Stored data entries
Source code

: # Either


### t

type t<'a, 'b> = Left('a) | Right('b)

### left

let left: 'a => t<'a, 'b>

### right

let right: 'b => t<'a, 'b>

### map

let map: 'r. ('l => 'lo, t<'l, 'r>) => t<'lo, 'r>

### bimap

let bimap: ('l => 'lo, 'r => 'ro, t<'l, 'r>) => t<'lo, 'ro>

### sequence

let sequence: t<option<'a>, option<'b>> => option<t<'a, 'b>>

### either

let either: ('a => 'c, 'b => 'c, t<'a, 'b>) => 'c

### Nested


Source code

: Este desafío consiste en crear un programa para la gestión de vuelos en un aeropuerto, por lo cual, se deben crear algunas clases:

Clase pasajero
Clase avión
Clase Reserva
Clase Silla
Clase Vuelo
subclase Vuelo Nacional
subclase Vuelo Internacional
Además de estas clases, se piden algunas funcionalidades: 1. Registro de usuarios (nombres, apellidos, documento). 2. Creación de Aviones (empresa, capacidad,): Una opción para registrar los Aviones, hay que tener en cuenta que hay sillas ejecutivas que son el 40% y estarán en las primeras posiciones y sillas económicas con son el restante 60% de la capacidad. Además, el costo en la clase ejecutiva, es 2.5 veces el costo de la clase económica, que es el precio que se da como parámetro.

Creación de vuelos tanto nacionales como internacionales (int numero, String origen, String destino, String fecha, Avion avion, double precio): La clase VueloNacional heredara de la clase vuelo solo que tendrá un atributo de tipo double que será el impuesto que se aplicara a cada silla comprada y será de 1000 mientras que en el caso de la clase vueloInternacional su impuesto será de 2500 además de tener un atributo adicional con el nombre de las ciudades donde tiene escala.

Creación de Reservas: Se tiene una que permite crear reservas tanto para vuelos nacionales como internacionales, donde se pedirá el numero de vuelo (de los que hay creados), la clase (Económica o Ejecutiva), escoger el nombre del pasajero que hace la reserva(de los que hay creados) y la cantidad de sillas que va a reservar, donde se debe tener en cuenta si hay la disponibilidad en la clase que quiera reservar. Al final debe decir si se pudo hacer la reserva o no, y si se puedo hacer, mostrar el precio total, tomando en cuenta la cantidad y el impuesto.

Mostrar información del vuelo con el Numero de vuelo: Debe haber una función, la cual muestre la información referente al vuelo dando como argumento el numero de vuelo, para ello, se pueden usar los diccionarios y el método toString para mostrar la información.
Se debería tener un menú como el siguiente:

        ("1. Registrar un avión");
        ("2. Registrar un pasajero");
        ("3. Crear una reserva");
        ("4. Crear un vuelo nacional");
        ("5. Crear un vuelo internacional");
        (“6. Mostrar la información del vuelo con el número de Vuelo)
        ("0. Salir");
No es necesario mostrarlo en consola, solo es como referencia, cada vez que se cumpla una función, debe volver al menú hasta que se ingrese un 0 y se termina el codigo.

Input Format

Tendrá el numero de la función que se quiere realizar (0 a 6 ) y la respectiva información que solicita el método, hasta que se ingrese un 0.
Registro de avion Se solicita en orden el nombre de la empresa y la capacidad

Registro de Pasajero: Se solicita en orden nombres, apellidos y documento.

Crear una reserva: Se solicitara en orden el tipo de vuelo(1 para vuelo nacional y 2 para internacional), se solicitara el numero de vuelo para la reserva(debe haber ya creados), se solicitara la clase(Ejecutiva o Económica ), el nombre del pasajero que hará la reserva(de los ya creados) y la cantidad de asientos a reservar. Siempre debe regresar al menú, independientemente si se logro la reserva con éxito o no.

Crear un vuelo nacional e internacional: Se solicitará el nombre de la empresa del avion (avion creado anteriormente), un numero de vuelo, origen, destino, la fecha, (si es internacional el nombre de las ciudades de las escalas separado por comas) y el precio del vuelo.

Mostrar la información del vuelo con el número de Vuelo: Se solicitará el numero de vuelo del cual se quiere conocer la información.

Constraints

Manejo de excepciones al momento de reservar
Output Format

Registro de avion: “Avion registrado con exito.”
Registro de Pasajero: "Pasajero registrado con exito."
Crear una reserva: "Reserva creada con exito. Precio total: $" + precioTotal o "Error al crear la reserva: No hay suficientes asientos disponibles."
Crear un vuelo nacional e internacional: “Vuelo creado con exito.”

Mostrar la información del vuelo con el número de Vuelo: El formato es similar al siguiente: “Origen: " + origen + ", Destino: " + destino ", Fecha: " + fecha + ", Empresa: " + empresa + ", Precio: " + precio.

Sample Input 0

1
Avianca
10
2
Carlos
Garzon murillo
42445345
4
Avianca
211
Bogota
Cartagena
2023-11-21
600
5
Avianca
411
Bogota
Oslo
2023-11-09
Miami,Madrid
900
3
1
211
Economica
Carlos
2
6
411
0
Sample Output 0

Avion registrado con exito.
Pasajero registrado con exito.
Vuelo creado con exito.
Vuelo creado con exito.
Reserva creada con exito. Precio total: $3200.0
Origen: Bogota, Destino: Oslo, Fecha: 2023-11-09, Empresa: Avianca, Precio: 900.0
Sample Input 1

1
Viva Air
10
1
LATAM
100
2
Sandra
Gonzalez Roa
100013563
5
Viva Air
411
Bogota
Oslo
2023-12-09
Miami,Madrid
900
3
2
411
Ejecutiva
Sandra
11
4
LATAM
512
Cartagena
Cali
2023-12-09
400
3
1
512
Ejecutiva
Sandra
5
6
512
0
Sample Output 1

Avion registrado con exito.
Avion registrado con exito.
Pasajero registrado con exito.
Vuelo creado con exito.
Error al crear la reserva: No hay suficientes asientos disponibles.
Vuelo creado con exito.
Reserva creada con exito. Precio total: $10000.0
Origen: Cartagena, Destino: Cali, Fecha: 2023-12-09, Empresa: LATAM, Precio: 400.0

▸ **TASK GOAL**
When you reach the line that contains "subclase Vuelo Internacional", stop; that line and every line before it, from the very first line of the data, should be restated word for word.

▸ **OUTPUT**
Source code

: # Either


### t

type t<'a, 'b> = Left('a) | Right('b)

### left

let left: 'a => t<'a, 'b>

### right

let right: 'b => t<'a, 'b>

### map

let map: 'r. ('l => 'lo, t<'l, 'r>) => t<'lo, 'r>

### bimap

let bimap: ('l => 'lo, 'r => 'ro, t<'l, 'r>) => t<'lo, 'ro>

### sequence

let sequence: t<option<'a>, option<'b>> => option<t<'a, 'b>>

### either

let either: ('a => 'c, 'b => 'c, t<'a, 'b>) => 'c

### Nested


Source code

: Este desafío consiste en crear un programa para la gestión de vuelos en un aeropuerto, por lo cual, se deben crear algunas clases:

Clase pasajero
Clase avión
Clase Reserva
Clase Silla
Clase Vuelo
subclase Vuelo Nacional
subclase Vuelo Internacional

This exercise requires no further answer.